Have you ever tried a new-to-you beer and thought “This beer is fine, maybe even good, but it’s just not very…interesting?” Or maybe you saw a redesigned label for a beloved beer and thought “It’s nice enough, but it just seems to be missing something.”
Over the years we have observed common flaws in the processes used to gauge consumer reaction to potential recipes – or labels, or other marketing initiatives. So, if you’re planning on doing any consumer research along these lines, it would be good to be forewarned about some potential pitfalls to be avoided.
In a recent Insights piece, we discussed how “In Taste Tests, Context is Everything.” That article focused on execution; now we’ll discuss the analysis of taste test results.
In particular, let’s say you’ve already conducted a taste test among two recipes you’re considering for a new beer in planning stages. You’ve recruited a cohort of 150 beer tasters to participate in the test. Maybe you’ve invested the money required to ensure you have a truly representative sample of the target drinkers for this beer, or maybe you didn’t want to spend that much and so you simply recruited people in your taproom.
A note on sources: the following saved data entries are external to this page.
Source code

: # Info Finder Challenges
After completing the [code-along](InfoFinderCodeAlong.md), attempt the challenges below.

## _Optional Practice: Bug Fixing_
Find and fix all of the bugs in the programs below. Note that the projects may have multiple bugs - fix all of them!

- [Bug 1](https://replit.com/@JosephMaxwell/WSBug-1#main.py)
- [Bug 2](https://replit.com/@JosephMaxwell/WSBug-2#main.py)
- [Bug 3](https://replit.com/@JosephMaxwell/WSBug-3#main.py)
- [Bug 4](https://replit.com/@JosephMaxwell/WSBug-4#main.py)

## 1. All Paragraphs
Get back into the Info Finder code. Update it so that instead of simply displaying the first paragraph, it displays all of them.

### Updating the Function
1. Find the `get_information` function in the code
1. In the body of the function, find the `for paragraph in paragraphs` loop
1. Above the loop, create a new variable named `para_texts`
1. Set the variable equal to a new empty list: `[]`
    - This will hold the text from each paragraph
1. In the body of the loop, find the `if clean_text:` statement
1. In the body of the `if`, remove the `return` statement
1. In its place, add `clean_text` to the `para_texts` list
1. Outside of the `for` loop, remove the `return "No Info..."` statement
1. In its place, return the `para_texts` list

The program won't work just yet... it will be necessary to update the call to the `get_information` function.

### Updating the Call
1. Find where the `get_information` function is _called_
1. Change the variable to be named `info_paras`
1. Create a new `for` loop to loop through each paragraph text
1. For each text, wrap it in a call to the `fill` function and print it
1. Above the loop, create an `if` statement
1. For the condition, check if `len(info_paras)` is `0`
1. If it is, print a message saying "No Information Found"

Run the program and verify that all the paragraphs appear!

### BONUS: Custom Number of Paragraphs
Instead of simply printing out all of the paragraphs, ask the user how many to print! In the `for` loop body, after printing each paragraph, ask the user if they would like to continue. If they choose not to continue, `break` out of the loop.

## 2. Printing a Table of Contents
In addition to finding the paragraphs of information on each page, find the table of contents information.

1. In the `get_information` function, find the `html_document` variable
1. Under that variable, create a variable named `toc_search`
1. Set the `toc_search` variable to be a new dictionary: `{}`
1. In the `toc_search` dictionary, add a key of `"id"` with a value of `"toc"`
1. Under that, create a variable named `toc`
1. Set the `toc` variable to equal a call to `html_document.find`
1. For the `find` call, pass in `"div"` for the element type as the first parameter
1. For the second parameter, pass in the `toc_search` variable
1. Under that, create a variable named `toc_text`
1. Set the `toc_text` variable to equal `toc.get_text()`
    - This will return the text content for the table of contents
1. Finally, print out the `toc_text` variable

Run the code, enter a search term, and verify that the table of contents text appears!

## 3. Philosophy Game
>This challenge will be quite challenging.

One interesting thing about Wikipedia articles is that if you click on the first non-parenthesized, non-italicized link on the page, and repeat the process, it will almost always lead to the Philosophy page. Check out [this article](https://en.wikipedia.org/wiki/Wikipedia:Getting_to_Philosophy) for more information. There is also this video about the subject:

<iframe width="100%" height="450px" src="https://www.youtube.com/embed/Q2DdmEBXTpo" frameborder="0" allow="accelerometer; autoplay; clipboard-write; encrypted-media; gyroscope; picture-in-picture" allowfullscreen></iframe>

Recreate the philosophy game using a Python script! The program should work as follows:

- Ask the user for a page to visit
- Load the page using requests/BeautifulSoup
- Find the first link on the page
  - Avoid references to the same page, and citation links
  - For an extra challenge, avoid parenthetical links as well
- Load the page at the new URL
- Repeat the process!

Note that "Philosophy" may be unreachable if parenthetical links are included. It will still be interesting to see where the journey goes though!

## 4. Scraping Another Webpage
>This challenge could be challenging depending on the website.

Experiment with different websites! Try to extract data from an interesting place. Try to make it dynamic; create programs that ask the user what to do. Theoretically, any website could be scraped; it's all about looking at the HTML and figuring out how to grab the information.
This latter choice isn’t the flaw we’re discussing today – we think it can still provide some insight given limited budgets, as long as you keep that context in mind when assessing the results.
We’ll also assume the research process itself was properly disciplined, including best practices like rotating the two beer samples – i.e., making sure half the participants try Beer A first and half try Beer B first to avoid “order bias,” defined as the tendency to rate the first beer they try differently than the second beer. And while you’ve likely asked each participant a series of questions about both of the beers in turn, we’ll also assume you’ve used a 9-point scale to quantify their responses: “Overall, please tell us how much you liked this beer using a 9-point scale, where 9 means you liked it extremely and 1 means you disliked it extremely.”
Then comes the reckoning: how did each beer score? Let’s say you tabulate the results and find that Beer A had an average rating of 5.5 while Beer B generated an average rating of 4.9. It seems we have a clear winner – or do we?
Using an average, or mean, as the final arbiter of which recipe will perform better in the real world can be a flawed approach. Let’s take a look at the distributions of the “overall liking” rating for both beers. Figure 1 shows that distribution for Beer A, and it reveals something pretty close to what statisticians call a normal distribution, or a classic bell curve – a lot of people gave Beer A ratings in the middle range, with fewer giving it very low or very high ratings.
But the distribution for Beer B may look more like Figure 2 – a lot of people seemed to actively dislike it, including 23 participants who rated it a “1.” This is why Beer B’s score was lower, as these participants’ very low scores were dragging the overall average down.
But these differing distributions aside, Beer A is still the “winner,” right?
We would argue that the answer is “No.” In all likelihood, in our view, although somewhat polarizing, Beer B will sell better in the real world since 7s, 8s and 9s are much more likely to be re-buys.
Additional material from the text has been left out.